(Source texts of formatted documents)
__________________________________________________

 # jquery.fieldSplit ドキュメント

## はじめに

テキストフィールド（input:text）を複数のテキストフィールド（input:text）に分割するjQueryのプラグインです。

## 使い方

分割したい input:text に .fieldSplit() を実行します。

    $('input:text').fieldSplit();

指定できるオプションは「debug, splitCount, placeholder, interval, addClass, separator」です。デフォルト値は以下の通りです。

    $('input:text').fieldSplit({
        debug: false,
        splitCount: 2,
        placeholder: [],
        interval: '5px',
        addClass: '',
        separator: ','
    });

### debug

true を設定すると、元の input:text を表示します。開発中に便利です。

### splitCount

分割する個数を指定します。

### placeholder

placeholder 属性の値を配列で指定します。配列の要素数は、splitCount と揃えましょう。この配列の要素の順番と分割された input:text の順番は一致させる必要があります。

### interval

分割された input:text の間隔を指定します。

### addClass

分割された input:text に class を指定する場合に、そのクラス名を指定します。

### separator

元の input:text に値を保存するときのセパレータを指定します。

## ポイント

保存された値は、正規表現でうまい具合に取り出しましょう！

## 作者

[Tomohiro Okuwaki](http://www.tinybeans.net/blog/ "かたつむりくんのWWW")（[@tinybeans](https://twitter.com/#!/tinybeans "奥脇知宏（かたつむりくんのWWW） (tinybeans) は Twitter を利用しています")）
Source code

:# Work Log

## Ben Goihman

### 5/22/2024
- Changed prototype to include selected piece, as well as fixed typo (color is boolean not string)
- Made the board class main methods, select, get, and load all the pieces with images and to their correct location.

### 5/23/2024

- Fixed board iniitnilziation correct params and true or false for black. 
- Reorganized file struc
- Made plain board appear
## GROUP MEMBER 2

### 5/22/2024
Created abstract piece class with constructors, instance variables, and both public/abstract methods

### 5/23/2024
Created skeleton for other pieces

__________________________________________________

▶ _Work instructions_
Respond with only the number of lines above that include the string "separator".

▶ _Solution for this task_
3